Thanks. Is this email in text format now? I just use outlook in chrome. Let me know if it still in html format.
Hubert & Hao Wu
From: tsunakawa.takay@fujitsu.com <tsunakawa.takay@fujitsu.com>
Sent: Tuesday, October 27, 2020 5:30 PM
To: Hubert Zhang <zhubert@vmware.com>
Cc: pgsql-hackers@postgresql.org <pgsql-hackers@postgresql.org>
Subject: RE: Multiple hosts in connection string failed to failover in non-hot standby mode
Please send emails in text format. Your email was in HTML, and I changed this reply to text format.
From: Hubert Zhang <zhubert@vmware.com>
> Libpq has supported to specify multiple hosts in connection string and enable auto failover when the previous PostgreSQL instance cannot be accessed.
> But when I tried to enable this feature for a non-hot standby, it cannot do the failover with the following messages.
>
> psql: error: could not connect to server: FATAL: the database system is starting up
Was the primary running and accepting connections when you encountered this error? That is, if you specified host="host1 host2", host1 was the non-hot standby and host2 was a running primary? Or only the non-hot standby was running?

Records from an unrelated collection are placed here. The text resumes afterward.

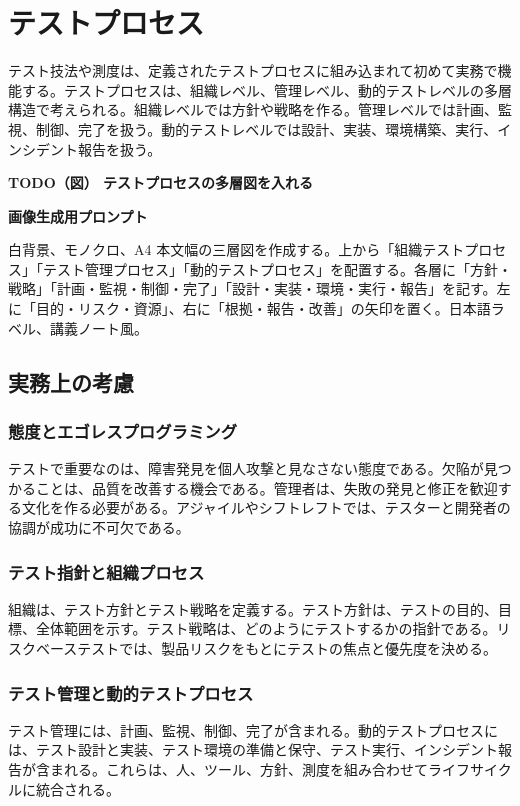 \documentclass[uplatex,dvipdfmx,a4paper,11pt,nomag]{jsarticle}
\newenvironment{todobox}[2]{\par\medskip\begin{framed}\noindent\textbf{TODO（図） #1}\par\smallskip\noindent\textbf{画像生成用プロンプト}\par\smallskip\noindent #2\par\smallskip}{\end{framed}\par\medskip}
\begin{document}
\section{テストプロセス}
テスト技法や測度は、定義されたテストプロセスに組み込まれて初めて実務で機能する。テストプロセスは、組織レベル、管理レベル、動的テストレベルの多層構造で考えられる。組織レベルでは方針や戦略を作る。管理レベルでは計画、監視、制御、完了を扱う。動的テストレベルでは設計、実装、環境構築、実行、インシデント報告を扱う。

\begin{todobox}{テストプロセスの多層図を入れる}{白背景、モノクロ、A4 本文幅の三層図を作成する。上から「組織テストプロセス」「テスト管理プロセス」「動的テストプロセス」を配置する。各層に「方針・戦略」「計画・監視・制御・完了」「設計・実装・環境・実行・報告」を記す。左に「目的・リスク・資源」、右に「根拠・報告・改善」の矢印を置く。日本語ラベル、講義ノート風。}
\end{todobox}

\subsection{実務上の考慮}
\subsubsection{態度とエゴレスプログラミング}
テストで重要なのは、障害発見を個人攻撃と見なさない態度である。欠陥が見つかることは、品質を改善する機会である。管理者は、失敗の発見と修正を歓迎する文化を作る必要がある。アジャイルやシフトレフトでは、テスターと開発者の協調が成功に不可欠である。

\subsubsection{テスト指針と組織プロセス}
組織は、テスト方針とテスト戦略を定義する。テスト方針は、テストの目的、目標、全体範囲を示す。テスト戦略は、どのようにテストするかの指針である。リスクベーステストでは、製品リスクをもとにテストの焦点と優先度を決める。

\subsubsection{テスト管理と動的テストプロセス}
テスト管理には、計画、監視、制御、完了が含まれる。動的テストプロセスには、テスト設計と実装、テスト環境の準備と保守、テスト実行、インシデント報告が含まれる。これらは、人、ツール、方針、測度を組み合わせてライフサイクルに統合される。
\end{document}
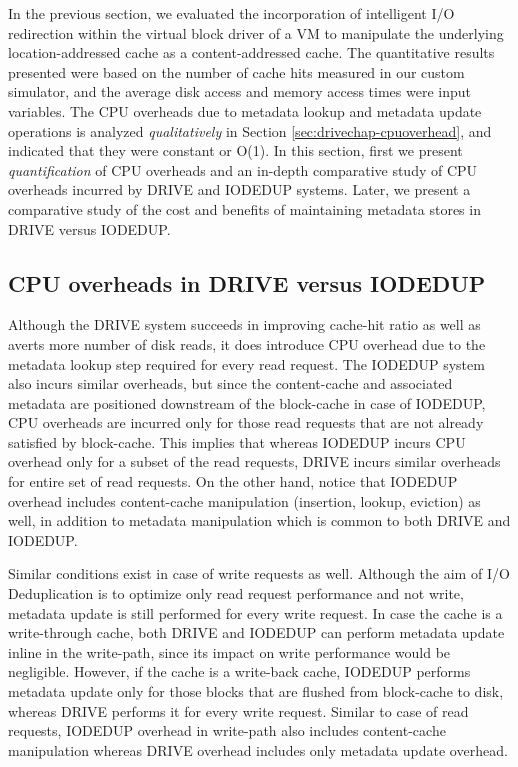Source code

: 
In the previous section, we evaluated the incorporation of
intelligent I/O redirection within the virtual block driver of a VM
to manipulate the underlying location-addressed cache as a content-addressed cache.
The quantitative results presented were based on the number of cache hits 
measured in our custom simulator, and the average disk access and memory 
access times were input variables. The CPU overheads due to metadata 
lookup and metadata update operations is analyzed \textit{qualitatively} 
in Section \ref{sec:drivechap-cpuoverhead}, and indicated that they were 
constant or O(1). 
In this section, first we present \textit{quantification} of CPU overheads and an
in-depth comparative study of CPU overheads incurred by DRIVE and
IODEDUP systems. Later, we present a comparative study of the cost
and benefits of maintaining metadata stores in DRIVE versus IODEDUP.

\subsection{CPU overheads in DRIVE versus IODEDUP}
Although the DRIVE system succeeds in improving cache-hit ratio
as well as averts more number of disk reads, it does introduce CPU overhead
due to the metadata lookup step required for every read request. The IODEDUP system
also incurs similar overheads, but since the content-cache and associated
metadata are positioned downstream of the block-cache in case of IODEDUP,
CPU overheads are incurred only for those read requests that are not
already satisfied by block-cache. This implies that whereas IODEDUP
incurs CPU overhead only for a subset of the read requests, DRIVE incurs
similar overheads for entire set of read requests.
On the other hand, notice that IODEDUP overhead includes content-cache
manipulation (insertion, lookup, eviction) as well, in addition to metadata
manipulation which is common to both DRIVE and IODEDUP.

Similar conditions exist in case of write requests as well. Although the
aim of I/O Deduplication is to optimize only read request performance and
not write, metadata update is still performed for every write request. In
case the cache is a write-through cache, both DRIVE and IODEDUP can
perform metadata update inline in the write-path, since its impact
on write performance would be negligible. However, if the cache is
a write-back cache, IODEDUP performs metadata update only for those blocks
that are flushed from block-cache to disk, whereas DRIVE performs it
for every write request. Similar to case of read requests, IODEDUP overhead
in write-path also includes content-cache manipulation whereas DRIVE
overhead includes only metadata update overhead.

If a primary was running, I'd say it's a bug... Perhaps the following part in libpq gives up connection attempts wen the above FATAL error is returned from the server. Maybe libpq should differentiate errors using SQLSTATE and continue connection attempts on other hosts.
[fe-connect.c]
/* Handle errors. */
if (beresp == 'E')
{
if (PG_PROTOCOL_MAJOR(conn->pversion) >= 3)
...
#endif
goto error_return;
}
/* It is an authentication request. */
conn->auth_req_received = true;
/* Get the type of request. */
Regards
Takayuki Tsunakawa